WORK TASK: Write out all of the records, keeping each one exactly as written.

Collection entries:

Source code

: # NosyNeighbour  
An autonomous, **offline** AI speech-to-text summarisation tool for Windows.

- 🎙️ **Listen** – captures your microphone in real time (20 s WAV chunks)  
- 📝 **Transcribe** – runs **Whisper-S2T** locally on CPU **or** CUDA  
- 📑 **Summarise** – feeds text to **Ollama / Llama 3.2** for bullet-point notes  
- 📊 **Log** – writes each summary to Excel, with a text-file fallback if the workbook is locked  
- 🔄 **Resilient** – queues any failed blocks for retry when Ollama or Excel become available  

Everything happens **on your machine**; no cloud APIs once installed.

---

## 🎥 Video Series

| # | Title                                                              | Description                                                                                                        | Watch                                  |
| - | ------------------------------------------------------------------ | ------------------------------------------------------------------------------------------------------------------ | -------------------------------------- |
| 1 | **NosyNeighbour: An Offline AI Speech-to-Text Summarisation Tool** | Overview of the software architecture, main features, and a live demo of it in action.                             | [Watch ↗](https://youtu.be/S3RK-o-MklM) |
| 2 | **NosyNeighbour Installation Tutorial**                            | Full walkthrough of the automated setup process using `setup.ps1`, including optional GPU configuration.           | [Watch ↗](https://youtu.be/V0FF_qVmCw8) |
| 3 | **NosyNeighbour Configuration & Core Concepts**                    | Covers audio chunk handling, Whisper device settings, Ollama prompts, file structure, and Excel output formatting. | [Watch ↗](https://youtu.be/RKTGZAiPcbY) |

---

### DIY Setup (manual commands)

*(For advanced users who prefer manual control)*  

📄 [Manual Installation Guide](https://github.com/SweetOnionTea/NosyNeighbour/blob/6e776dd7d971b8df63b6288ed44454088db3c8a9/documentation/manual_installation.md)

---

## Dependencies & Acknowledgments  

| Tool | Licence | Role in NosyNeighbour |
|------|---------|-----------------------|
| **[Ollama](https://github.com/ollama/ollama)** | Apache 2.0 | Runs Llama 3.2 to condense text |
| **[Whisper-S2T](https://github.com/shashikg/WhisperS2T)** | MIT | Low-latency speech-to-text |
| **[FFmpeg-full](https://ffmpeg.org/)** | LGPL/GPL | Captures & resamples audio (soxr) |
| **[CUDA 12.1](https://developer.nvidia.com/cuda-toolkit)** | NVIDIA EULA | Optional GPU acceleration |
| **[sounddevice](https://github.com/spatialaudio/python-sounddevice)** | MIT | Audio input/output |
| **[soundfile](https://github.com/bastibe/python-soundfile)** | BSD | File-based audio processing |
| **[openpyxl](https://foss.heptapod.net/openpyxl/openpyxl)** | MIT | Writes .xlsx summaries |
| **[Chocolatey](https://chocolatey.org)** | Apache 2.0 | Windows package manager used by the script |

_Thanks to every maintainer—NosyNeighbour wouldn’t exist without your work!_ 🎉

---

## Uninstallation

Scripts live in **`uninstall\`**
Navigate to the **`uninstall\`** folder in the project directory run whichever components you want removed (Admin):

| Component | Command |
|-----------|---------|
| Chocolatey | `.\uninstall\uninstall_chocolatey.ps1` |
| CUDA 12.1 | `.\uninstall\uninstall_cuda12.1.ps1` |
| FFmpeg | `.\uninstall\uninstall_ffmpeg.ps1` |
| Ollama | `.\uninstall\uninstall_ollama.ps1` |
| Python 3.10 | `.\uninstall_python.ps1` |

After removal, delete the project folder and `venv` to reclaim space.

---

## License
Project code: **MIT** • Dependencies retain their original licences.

RESULT OF THE TASK:
Source code

: # NosyNeighbour  
An autonomous, **offline** AI speech-to-text summarisation tool for Windows.

- 🎙️ **Listen** – captures your microphone in real time (20 s WAV chunks)  
- 📝 **Transcribe** – runs **Whisper-S2T** locally on CPU **or** CUDA  
- 📑 **Summarise** – feeds text to **Ollama / Llama 3.2** for bullet-point notes  
- 📊 **Log** – writes each summary to Excel, with a text-file fallback if the workbook is locked  
- 🔄 **Resilient** – queues any failed blocks for retry when Ollama or Excel become available  

Everything happens **on your machine**; no cloud APIs once installed.

---

## 🎥 Video Series

| # | Title                                                              | Description                                                                                                        | Watch                                  |
| - | ------------------------------------------------------------------ | ------------------------------------------------------------------------------------------------------------------ | -------------------------------------- |
| 1 | **NosyNeighbour: An Offline AI Speech-to-Text Summarisation Tool** | Overview of the software architecture, main features, and a live demo of it in action.                             | [Watch ↗](https://youtu.be/S3RK-o-MklM) |
| 2 | **NosyNeighbour Installation Tutorial**                            | Full walkthrough of the automated setup process using `setup.ps1`, including optional GPU configuration.           | [Watch ↗](https://youtu.be/V0FF_qVmCw8) |
| 3 | **NosyNeighbour Configuration & Core Concepts**                    | Covers audio chunk handling, Whisper device settings, Ollama prompts, file structure, and Excel output formatting. | [Watch ↗](https://youtu.be/RKTGZAiPcbY) |

---

### DIY Setup (manual commands)

*(For advanced users who prefer manual control)*  

📄 [Manual Installation Guide](https://github.com/SweetOnionTea/NosyNeighbour/blob/6e776dd7d971b8df63b6288ed44454088db3c8a9/documentation/manual_installation.md)

---

## Dependencies & Acknowledgments  

| Tool | Licence | Role in NosyNeighbour |
|------|---------|-----------------------|
| **[Ollama](https://github.com/ollama/ollama)** | Apache 2.0 | Runs Llama 3.2 to condense text |
| **[Whisper-S2T](https://github.com/shashikg/WhisperS2T)** | MIT | Low-latency speech-to-text |
| **[FFmpeg-full](https://ffmpeg.org/)** | LGPL/GPL | Captures & resamples audio (soxr) |
| **[CUDA 12.1](https://developer.nvidia.com/cuda-toolkit)** | NVIDIA EULA | Optional GPU acceleration |
| **[sounddevice](https://github.com/spatialaudio/python-sounddevice)** | MIT | Audio input/output |
| **[soundfile](https://github.com/bastibe/python-soundfile)** | BSD | File-based audio processing |
| **[openpyxl](https://foss.heptapod.net/openpyxl/openpyxl)** | MIT | Writes .xlsx summaries |
| **[Chocolatey](https://chocolatey.org)** | Apache 2.0 | Windows package manager used by the script |

_Thanks to every maintainer—NosyNeighbour wouldn’t exist without your work!_ 🎉

---

## Uninstallation

Scripts live in **`uninstall\`**
Navigate to the **`uninstall\`** folder in the project directory run whichever components you want removed (Admin):

| Component | Command |
|-----------|---------|
| Chocolatey | `.\uninstall\uninstall_chocolatey.ps1` |
| CUDA 12.1 | `.\uninstall\uninstall_cuda12.1.ps1` |
| FFmpeg | `.\uninstall\uninstall_ffmpeg.ps1` |
| Ollama | `.\uninstall\uninstall_ollama.ps1` |
| Python 3.10 | `.\uninstall_python.ps1` |

After removal, delete the project folder and `venv` to reclaim space.

---

## License
Project code: **MIT** • Dependencies retain their original licences.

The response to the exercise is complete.